**Aim of the exercise:**
An exact reproduction of the listing is wanted, with the pictures dropped.

**Material provided:**
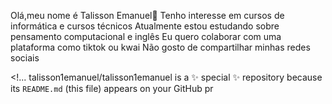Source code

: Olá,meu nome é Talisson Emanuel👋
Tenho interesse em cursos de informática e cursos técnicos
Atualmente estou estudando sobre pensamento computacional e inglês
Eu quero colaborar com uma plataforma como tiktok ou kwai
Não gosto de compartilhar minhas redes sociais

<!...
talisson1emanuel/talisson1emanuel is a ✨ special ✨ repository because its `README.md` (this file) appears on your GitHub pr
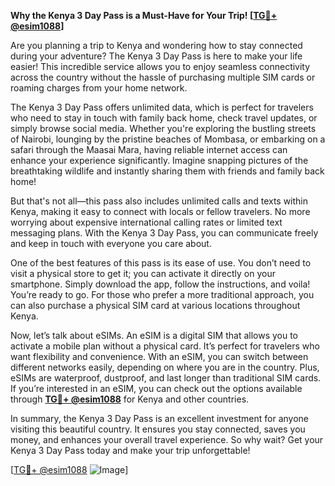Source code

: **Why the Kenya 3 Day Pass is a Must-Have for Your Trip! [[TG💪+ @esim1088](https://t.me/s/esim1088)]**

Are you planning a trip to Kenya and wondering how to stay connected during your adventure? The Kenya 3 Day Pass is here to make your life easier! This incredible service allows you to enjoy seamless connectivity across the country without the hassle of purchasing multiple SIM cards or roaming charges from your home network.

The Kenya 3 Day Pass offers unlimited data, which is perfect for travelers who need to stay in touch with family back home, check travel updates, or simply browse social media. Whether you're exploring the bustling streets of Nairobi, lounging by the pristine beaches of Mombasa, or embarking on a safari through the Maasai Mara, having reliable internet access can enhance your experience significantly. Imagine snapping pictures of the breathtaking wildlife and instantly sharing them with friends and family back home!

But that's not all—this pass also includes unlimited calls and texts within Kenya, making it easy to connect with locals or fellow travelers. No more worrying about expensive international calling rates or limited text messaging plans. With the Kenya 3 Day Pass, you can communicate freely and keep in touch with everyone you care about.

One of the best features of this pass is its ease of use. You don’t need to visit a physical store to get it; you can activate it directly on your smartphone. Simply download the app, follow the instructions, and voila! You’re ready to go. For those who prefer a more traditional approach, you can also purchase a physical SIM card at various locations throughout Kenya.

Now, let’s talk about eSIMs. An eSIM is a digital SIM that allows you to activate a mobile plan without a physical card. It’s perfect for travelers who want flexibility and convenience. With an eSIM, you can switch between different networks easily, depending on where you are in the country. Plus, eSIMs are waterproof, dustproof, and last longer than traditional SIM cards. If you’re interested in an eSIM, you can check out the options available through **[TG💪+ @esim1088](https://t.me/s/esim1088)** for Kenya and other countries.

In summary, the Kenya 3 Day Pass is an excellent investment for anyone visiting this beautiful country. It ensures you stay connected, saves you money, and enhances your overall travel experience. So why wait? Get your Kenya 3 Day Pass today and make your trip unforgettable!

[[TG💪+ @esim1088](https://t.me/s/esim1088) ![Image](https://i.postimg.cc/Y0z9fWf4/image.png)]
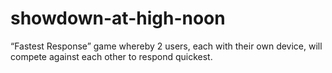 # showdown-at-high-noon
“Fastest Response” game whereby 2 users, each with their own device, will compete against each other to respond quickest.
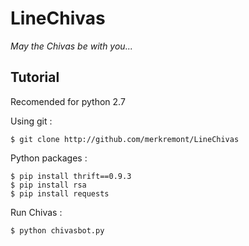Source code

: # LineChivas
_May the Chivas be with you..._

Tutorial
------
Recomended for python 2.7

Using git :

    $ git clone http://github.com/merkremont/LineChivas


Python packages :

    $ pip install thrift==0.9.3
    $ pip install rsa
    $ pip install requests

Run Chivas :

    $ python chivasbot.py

**Solution to the exercise:**
Source code

: Olá,meu nome é Talisson Emanuel👋
Tenho interesse em cursos de informática e cursos técnicos
Atualmente estou estudando sobre pensamento computacional e inglês
Eu quero colaborar com uma plataforma como tiktok ou kwai
Não gosto de compartilhar minhas redes sociais

<!...
talisson1emanuel/talisson1emanuel is a ✨ special ✨ repository because its `README.md` (this file) appears on your GitHub pr
Source code

: **Why the Kenya 3 Day Pass is a Must-Have for Your Trip! [[TG💪+ @esim1088](https://t.me/s/esim1088)]**

Are you planning a trip to Kenya and wondering how to stay connected during your adventure? The Kenya 3 Day Pass is here to make your life easier! This incredible service allows you to enjoy seamless connectivity across the country without the hassle of purchasing multiple SIM cards or roaming charges from your home network.

The Kenya 3 Day Pass offers unlimited data, which is perfect for travelers who need to stay in touch with family back home, check travel updates, or simply browse social media. Whether you're exploring the bustling streets of Nairobi, lounging by the pristine beaches of Mombasa, or embarking on a safari through the Maasai Mara, having reliable internet access can enhance your experience significantly. Imagine snapping pictures of the breathtaking wildlife and instantly sharing them with friends and family back home!

But that's not all—this pass also includes unlimited calls and texts within Kenya, making it easy to connect with locals or fellow travelers. No more worrying about expensive international calling rates or limited text messaging plans. With the Kenya 3 Day Pass, you can communicate freely and keep in touch with everyone you care about.

One of the best features of this pass is its ease of use. You don’t need to visit a physical store to get it; you can activate it directly on your smartphone. Simply download the app, follow the instructions, and voila! You’re ready to go. For those who prefer a more traditional approach, you can also purchase a physical SIM card at various locations throughout Kenya.

Now, let’s talk about eSIMs. An eSIM is a digital SIM that allows you to activate a mobile plan without a physical card. It’s perfect for travelers who want flexibility and convenience. With an eSIM, you can switch between different networks easily, depending on where you are in the country. Plus, eSIMs are waterproof, dustproof, and last longer than traditional SIM cards. If you’re interested in an eSIM, you can check out the options available through **[TG💪+ @esim1088](https://t.me/s/esim1088)** for Kenya and other countries.

In summary, the Kenya 3 Day Pass is an excellent investment for anyone visiting this beautiful country. It ensures you stay connected, saves you money, and enhances your overall travel experience. So why wait? Get your Kenya 3 Day Pass today and make your trip unforgettable!

[[TG💪+ @esim1088](https://t.me/s/esim1088) ![Image](https://i.postimg.cc/Y0z9fWf4/image.png)]
 # showdown-at-high-noon
“Fastest Response” game whereby 2 users, each with their own device, will compete against each other to respond quickest.
Source code

: # LineChivas
_May the Chivas be with you..._

Tutorial
------
Recomended for python 2.7

Using git :

    $ git clone http://github.com/merkremont/LineChivas


Python packages :

    $ pip install thrift==0.9.3
    $ pip install rsa
    $ pip install requests

Run Chivas :

    $ python chivasbot.py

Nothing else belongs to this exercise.